Although all this information is available online, does not mean that it is in the most useful format. As our presenter pointed out, there is a difference between structured data and unstructured data. For many researchers structured data is far better to use because everything is neatly organized in a database with metadata attached. Even then, as Stephen Ramsay points out, not al databases are created equally. Some are more organized than others, and some may contain the same information but can be structured in completely different ways. This is why you have to understand the database from the authors perspective in order to effectively use it.
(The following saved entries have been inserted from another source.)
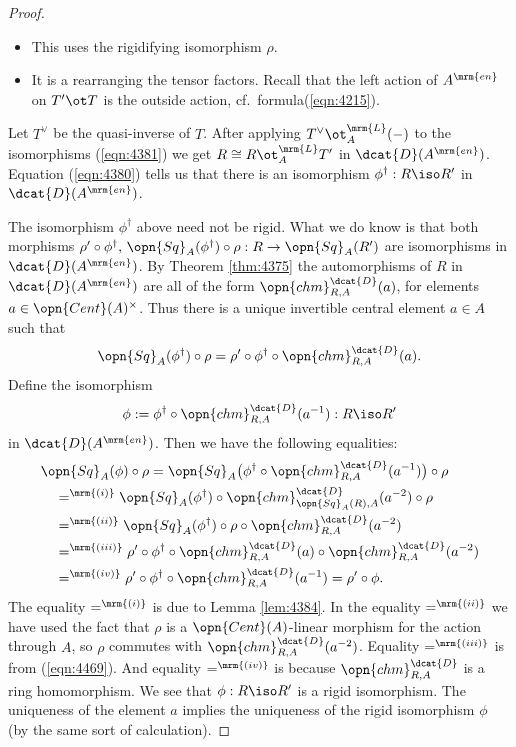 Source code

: \begin{proof}
\begin{itemize}
\item[$\cong^{5}$~:] This uses the rigidifying isomorphism $\rho$.

\item[$\cong^{6}$~:] It is a rearranging the tensor factors. Recall 
that the left action of $A^{\mrm{en}}$ on $T' \ot T$ is the outside action, 
cf.\ formula(\ref{eqn:4215}).
\end{itemize}

Let $T^{\vee}$ be the quasi-inverse of $T$. 
After applying $T^{\vee} \ot^{\mrm{L}}_{A} (-)$
to the isomorphisms (\ref{eqn:4381}) we get 
$R \cong R \ot^{\mrm{L}}_{A} T'$
in $\dcat{D}(A^{\mrm{en}})$. 
Equation (\ref{eqn:4380}) tells us that there is an isomorphism 
$\phi^{\dag} : R \iso R'$ in $\dcat{D}(A^{\mrm{en}})$. 

The isomorphism $\phi^{\dag}$ above need not be rigid. 
What we do know is that both morphisms 
$\rho' \circ \phi^{\dag}, \, \opn{Sq}_{A}(\phi^{\dag}) \circ \rho : 
R \to \opn{Sq}_{A}(R')$ 
are isomorphisms in $\dcat{D}(A^{\mrm{en}})$.
By Theorem \ref{thm:4375} the automorphisms of $R$ in $\dcat{D}(A^{\mrm{en}})$ 
are all of the form $\opn{chm}^{\dcat{D}}_{R, A}(a)$, 
for elements $a \in \opn{Cent}(A)^{\times}$.
Thus there is a unique invertible central element $a \in A$ such that  
\begin{equation} \label{eqn:4469}
\opn{Sq}_{A}(\phi^{\dag}) \circ \rho = 
\rho' \circ \phi^{\dag} \circ \opn{chm}^{\dcat{D}}_{R, A}(a) . 
\end{equation}
Define the isomorphism 
\[ \phi := \phi^{\dag} \circ \opn{chm}^{\dcat{D}}_{R, A}(a^{-1})
: R \iso R' \]
in $\dcat{D}(A^{\mrm{en}})$. 
Then we have the following equalities:
\[ \begin{aligned}
& 
\opn{Sq}_{A}(\phi) \circ \rho = 
\opn{Sq}_{A} \bigl( \phi^{\dag} \circ \opn{chm}^{\dcat{D}}_{R, A}(a^{-1}) 
\bigr) \circ \rho
\\ & \quad 
=^{\mrm{(i)}} \opn{Sq}_{A}(\phi^{\dag}) \circ 
\opn{chm}^{\dcat{D}}_{\opn{Sq}_{A}(R), A}(a^{-2}) \circ \rho
\\ & \quad 
=^{\mrm{(ii)}} \opn{Sq}_{A}(\phi^{\dag}) \circ \rho \circ 
\opn{chm}^{\dcat{D}}_{R, A}(a^{-2})
\\ & \quad 
=^{\mrm{(iii)}} \rho' \circ \phi^{\dag} \circ \opn{chm}^{\dcat{D}}_{R, A}(a)
\circ \opn{chm}^{\dcat{D}}_{R, A}(a^{-2})
\\ & \quad 
=^{\mrm{(iv)}} \rho' \circ \phi^{\dag} \circ \opn{chm}^{\dcat{D}}_{R, A}(a^{-1})
= \rho' \circ \phi . 
\end{aligned} \]
The equality $=^{\mrm{(i)}}$ is due to Lemma \ref{lem:4384}. In 
the equality $=^{\mrm{(ii)}}$ we have used the fact that $\rho$
is a $\opn{Cent}(A)$-linear morphism for the action through $A$, so $\rho$ 
commutes with $\opn{chm}^{\dcat{D}}_{R, A}(a^{-2})$.
Equality $=^{\mrm{(iii)}}$ is from (\ref{eqn:4469}). 
And equality $=^{\mrm{(iv)}}$ is because $\opn{chm}^{\dcat{D}}_{R, A}$ is a 
ring homomorphism. 
We see that $\phi : R \iso R'$ is a rigid isomorphism. The uniqueness of the 
element $a$ implies the uniqueness of the rigid isomorphism $\phi$ (by the 
same sort of calculation). 
\end{proof}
I did not think that the beginning stages of a research project can be so difficult, but it makes sense since it possibly is the most important stage. In this stage we collect the data needed and learn about how it is structured, elements that come into play through the rest of the project. I learned that although you may have a research question and the necessary tools to complete it, it is important to ask yourself how this information is important or relevant, and how and why a user uses the information. I also think that it is important to realize that the possibilities that data analysis might hold and to not limit yourself to your early research question.